## What you are asked to do
The entries below are to be repeated verbatim, in full.

Data records
════

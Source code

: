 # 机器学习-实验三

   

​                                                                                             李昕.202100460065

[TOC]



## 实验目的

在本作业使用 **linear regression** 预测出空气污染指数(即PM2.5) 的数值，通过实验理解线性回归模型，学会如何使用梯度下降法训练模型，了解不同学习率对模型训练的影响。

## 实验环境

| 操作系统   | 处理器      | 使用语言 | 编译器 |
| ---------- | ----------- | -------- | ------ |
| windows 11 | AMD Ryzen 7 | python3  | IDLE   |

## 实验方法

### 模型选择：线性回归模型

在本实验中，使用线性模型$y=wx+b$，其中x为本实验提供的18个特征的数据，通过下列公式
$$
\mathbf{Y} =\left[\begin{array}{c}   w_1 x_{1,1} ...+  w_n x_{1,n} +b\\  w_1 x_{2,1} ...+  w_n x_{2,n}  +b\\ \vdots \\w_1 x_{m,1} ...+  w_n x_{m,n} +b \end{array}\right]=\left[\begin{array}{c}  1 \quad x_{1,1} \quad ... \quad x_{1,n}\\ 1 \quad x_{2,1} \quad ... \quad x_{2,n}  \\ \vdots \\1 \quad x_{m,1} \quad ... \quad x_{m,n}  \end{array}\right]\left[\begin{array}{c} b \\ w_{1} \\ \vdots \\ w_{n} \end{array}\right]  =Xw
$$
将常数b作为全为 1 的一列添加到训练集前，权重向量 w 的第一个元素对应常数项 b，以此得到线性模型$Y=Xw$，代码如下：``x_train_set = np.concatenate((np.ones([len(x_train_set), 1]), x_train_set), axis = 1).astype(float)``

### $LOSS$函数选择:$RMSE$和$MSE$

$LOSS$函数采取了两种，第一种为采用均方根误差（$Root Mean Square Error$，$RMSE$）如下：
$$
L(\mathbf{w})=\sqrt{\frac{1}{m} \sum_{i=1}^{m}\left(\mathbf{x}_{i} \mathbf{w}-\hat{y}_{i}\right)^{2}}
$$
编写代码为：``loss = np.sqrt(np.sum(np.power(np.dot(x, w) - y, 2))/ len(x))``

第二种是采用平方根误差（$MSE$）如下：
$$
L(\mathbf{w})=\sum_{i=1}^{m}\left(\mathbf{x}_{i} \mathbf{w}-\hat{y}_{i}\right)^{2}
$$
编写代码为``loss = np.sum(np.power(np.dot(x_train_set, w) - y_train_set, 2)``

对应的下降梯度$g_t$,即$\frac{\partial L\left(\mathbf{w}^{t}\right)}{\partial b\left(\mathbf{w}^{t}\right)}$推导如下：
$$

════

## Answer space
Source code

: # 机器学习-实验三

   

​                                                                                             李昕.202100460065

[TOC]



## 实验目的

在本作业使用 **linear regression** 预测出空气污染指数(即PM2.5) 的数值，通过实验理解线性回归模型，学会如何使用梯度下降法训练模型，了解不同学习率对模型训练的影响。

## 实验环境

| 操作系统   | 处理器      | 使用语言 | 编译器 |
| ---------- | ----------- | -------- | ------ |
| windows 11 | AMD Ryzen 7 | python3  | IDLE   |

## 实验方法

### 模型选择：线性回归模型

在本实验中，使用线性模型$y=wx+b$，其中x为本实验提供的18个特征的数据，通过下列公式
$$
\mathbf{Y} =\left[\begin{array}{c}   w_1 x_{1,1} ...+  w_n x_{1,n} +b\\  w_1 x_{2,1} ...+  w_n x_{2,n}  +b\\ \vdots \\w_1 x_{m,1} ...+  w_n x_{m,n} +b \end{array}\right]=\left[\begin{array}{c}  1 \quad x_{1,1} \quad ... \quad x_{1,n}\\ 1 \quad x_{2,1} \quad ... \quad x_{2,n}  \\ \vdots \\1 \quad x_{m,1} \quad ... \quad x_{m,n}  \end{array}\right]\left[\begin{array}{c} b \\ w_{1} \\ \vdots \\ w_{n} \end{array}\right]  =Xw
$$
将常数b作为全为 1 的一列添加到训练集前，权重向量 w 的第一个元素对应常数项 b，以此得到线性模型$Y=Xw$，代码如下：``x_train_set = np.concatenate((np.ones([len(x_train_set), 1]), x_train_set), axis = 1).astype(float)``

### $LOSS$函数选择:$RMSE$和$MSE$

$LOSS$函数采取了两种，第一种为采用均方根误差（$Root Mean Square Error$，$RMSE$）如下：
$$
L(\mathbf{w})=\sqrt{\frac{1}{m} \sum_{i=1}^{m}\left(\mathbf{x}_{i} \mathbf{w}-\hat{y}_{i}\right)^{2}}
$$
编写代码为：``loss = np.sqrt(np.sum(np.power(np.dot(x, w) - y, 2))/ len(x))``

第二种是采用平方根误差（$MSE$）如下：
$$
L(\mathbf{w})=\sum_{i=1}^{m}\left(\mathbf{x}_{i} \mathbf{w}-\hat{y}_{i}\right)^{2}
$$
编写代码为``loss = np.sum(np.power(np.dot(x_train_set, w) - y_train_set, 2)``

对应的下降梯度$g_t$,即$\frac{\partial L\left(\mathbf{w}^{t}\right)}{\partial b\left(\mathbf{w}^{t}\right)}$推导如下：
$$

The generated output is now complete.